[Records contained in a dataset]
>>

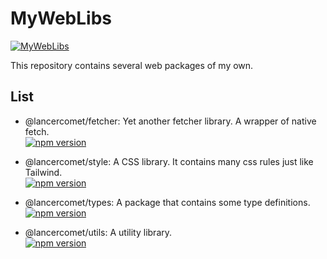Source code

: # MyWebLibs

[![MyWebLibs](https://github.com/LancerComet/MyWebLibs/workflows/Test/badge.svg)](https://github.com/LancerComet/MyWebLibs/actions)

This repository contains several web packages of my own.

## List

 - @lancercomet/fetcher: Yet another fetcher library. A wrapper of native fetch.  
[![npm version](https://badge.fury.io/js/@lancercomet%2Ffetcher.svg)](https://badge.fury.io/js/@lancercomet%2Ffetcher)

 - @lancercomet/style: A CSS library. It contains many css rules just like Tailwind.  
[![npm version](https://badge.fury.io/js/@lancercomet%2Fstyle.svg)](https://badge.fury.io/js/@lancercomet%2Fstyle)

 - @lancercomet/types: A package that contains some type definitions.  
[![npm version](https://badge.fury.io/js/@lancercomet%2Ftypes.svg)](https://badge.fury.io/js/@lancercomet%2Ftypes)

 - @lancercomet/utils: A utility library.  
[![npm version](https://badge.fury.io/js/@lancercomet%2Futils.svg)](https://badge.fury.io/js/@lancercomet%2Futils)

<<

## REQUIRED ACTION
A faithful copy of the records above, without images, is what to give back.

## EXERCISE SOLUTION
Source code

: # MyWebLibs

[![MyWebLibs](https://github.com/LancerComet/MyWebLibs/workflows/Test/badge.svg)](https://github.com/LancerComet/MyWebLibs/actions)

This repository contains several web packages of my own.

## List

 - @lancercomet/fetcher: Yet another fetcher library. A wrapper of native fetch.  
[![npm version](https://badge.fury.io/js/@lancercomet%2Ffetcher.svg)](https://badge.fury.io/js/@lancercomet%2Ffetcher)

 - @lancercomet/style: A CSS library. It contains many css rules just like Tailwind.  
[![npm version](https://badge.fury.io/js/@lancercomet%2Fstyle.svg)](https://badge.fury.io/js/@lancercomet%2Fstyle)

 - @lancercomet/types: A package that contains some type definitions.  
[![npm version](https://badge.fury.io/js/@lancercomet%2Ftypes.svg)](https://badge.fury.io/js/@lancercomet%2Ftypes)

 - @lancercomet/utils: A utility library.  
[![npm version](https://badge.fury.io/js/@lancercomet%2Futils.svg)](https://badge.fury.io/js/@lancercomet%2Futils)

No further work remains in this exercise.